How lawmakers say the rural health funding bill could enhance transparency
The legislation passed Monday puts “a few guardrails” on the use of funds distributed to the state as a part of the Rural Health Transformation Program, said Senate Public Health and Welfare Chairman Hob Bryan, a Democrat from Amory.
The bill calls for priority to be given to the following recipients when structuring grants or applications for the funding:
Rural areas and the Delta region.
Programs that provide direct assistance to Mississippi providers and patients, rather than vendors.
Grant recipients that have not received state or federal assistance for facility improvements or medical equipment in the past three years.
It also requires each agency awarding grants or funding to provide quarterly reports to the Legislature.

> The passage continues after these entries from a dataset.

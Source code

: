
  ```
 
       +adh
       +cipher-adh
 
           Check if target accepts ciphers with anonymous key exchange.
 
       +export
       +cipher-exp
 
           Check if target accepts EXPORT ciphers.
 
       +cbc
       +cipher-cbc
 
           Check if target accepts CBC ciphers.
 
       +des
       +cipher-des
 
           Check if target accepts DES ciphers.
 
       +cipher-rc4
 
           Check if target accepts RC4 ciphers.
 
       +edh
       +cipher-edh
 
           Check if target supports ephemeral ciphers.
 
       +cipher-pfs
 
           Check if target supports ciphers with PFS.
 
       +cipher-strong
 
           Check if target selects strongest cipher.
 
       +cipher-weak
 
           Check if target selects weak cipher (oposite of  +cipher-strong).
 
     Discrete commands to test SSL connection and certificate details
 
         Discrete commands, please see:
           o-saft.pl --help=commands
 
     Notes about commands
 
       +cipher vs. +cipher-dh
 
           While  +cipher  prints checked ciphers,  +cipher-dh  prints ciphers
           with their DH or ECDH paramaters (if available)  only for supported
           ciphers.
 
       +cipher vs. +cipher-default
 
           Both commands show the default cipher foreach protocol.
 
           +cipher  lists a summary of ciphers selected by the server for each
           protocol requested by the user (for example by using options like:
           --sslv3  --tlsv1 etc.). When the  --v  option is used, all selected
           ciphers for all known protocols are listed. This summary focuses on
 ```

The bill also requires a competitive procurement process for establishing a statewide health information exchange to support real-time data sharing between providers, and sets requirements for the program.
The original text of the bill passed by both chambers required vendors or subcontractors, including those tasked with providing medical equipment or creating workforce programming, to be selected by a competitive bidding process.
A separate bill, which retains this language, was sent to final negotiations by the House on March 17. Lawmakers could still choose to pass procurement regulations for the funds.
During a Senate Public Health Committee meeting March 3, members expressed concerns that the requirement could slow the disbursement of funds to rural communities in need. States must spend the funds within two years.
Sen. Rod Hickman, a Democrat from Macon, said the legislation was not intended to slow down the process.
“We want the process to move forward as quickly as possible,” he said. “We just wanted to put some guard rails to make sure that the state is protected and the state’s most needy places and hospitals are protected.”